Should AOL merge with Yahoo? While AOL CEO Tim Armstrong declined to comment directly on the issue, he said AOL has a long, tortured history with one ill-concieved merger: the one between AOL and Time Warner in 2000.

“We had the worst merger in history,” Armstrong said, referring to the company’s ill-fated purchase of Time Warner in a speech at the Interactive Advertising Bureau's MIXX conference. “We turned it around, but now we’re staring at the next mountain in front of us.”

Armstrong said the “next mountain” was an impending disruption of Internet businesses caused by the shifting tastes of consumer video consumption, from TVs to portable devices. One would presume it's not, then, a merger with Yahoo, which activist investor Starboard Value CEO Jeffrey C. Smith started campaigning for in a public letter to Yahoo CEO Marissa Mayer last week.

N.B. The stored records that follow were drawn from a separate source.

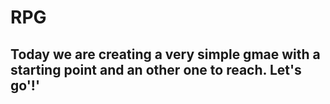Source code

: # RPG

## Today we are creating a very simple gmae with a starting point and an other one to reach. Let's go'!'
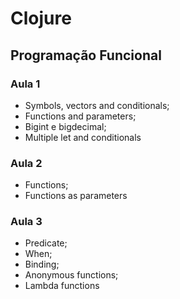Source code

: # Clojure

## Programação Funcional

### Aula 1
- Symbols, vectors and conditionals;
- Functions and parameters;
- Bigint e bigdecimal;
- Multiple let and conditionals

### Aula 2
- Functions;
- Functions as parameters

### Aula 3
- Predicate;
- When;
- Binding;
- Anonymous functions;
- Lambda functions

Armstrong had his own tangle with Starboard, which bought up shares in AOL three years ago and launched a four-month battle over management of the company. Now Starboard thinks AOL would be a better partner for Yahoo, which is sitting on its own mountain of cash gained from Alibaba’s IPO.

Armstrong declined to comment on Starboard's letter to Yahoo, or its recommendations. But Starboard learned a great deal about the online ad business during its time as an AOL shareholder, and saw gains that it now hopes to recreate with Yahoo. Starboard's letter to Yahoo's board now has reignited interest in a merger between the two companies, which has happened a number of times since AOL was spun out from Time Warner Inc. in 2009.

During the time it spent trying to restructure AOL’s board, Starboard saw Armstrong successfully turn the company around and gain traction in fast-growing areas of advertising like video and programmatic marketing, the same areas where Yahoo is struggling, a source close to the company said.

“The Internet business is about to get disrupted again... and I hope our company is one of the ones that’s doing this disruption,” Armstrong said Tuesday.

Some members of the marketing industry are less hopeful that AOL, even when combined with Yahoo, would be able to cause significant disruption in an age when two key players dominate the industry. The key rationale for that is that the combined scale of the two portals would make Yahoo/AOL more competitive with fast-growing ad giants like Google and Facebook.

But that might not be the case. “What excites advertisers and the money that flows from them, are new, compelling products that build brands and turn prospects, consumers, into buyers," said Michael Hayes, chief revenue and marketing officer for UberMedia.

A combined AOL-Yahoo might not be able to innovate as well as each company on its own, and neither is currently capable of crunching the data to connect clients with customers the way Facebook and Google can, he said. But some marketers contend that Yahoo’s search capabilities and customer data, when combined with AOL’s, would allow both to flourish at a time when data is the new hot commodity.

“Yahoo still has a real stronghold in search. They’ve done a really good job of figuring out how to use a lot of the resources and the cash that they had to diversify,” said Ryan M. Pamplin, vice president of digital marketing at Extreme Reach. “AOL still has a lot of eyeballs, so coming together... makes a lot of sense, given that Yahoo has all this great content. And together, they could probably have a much stronger hold on the market together than they would separately.”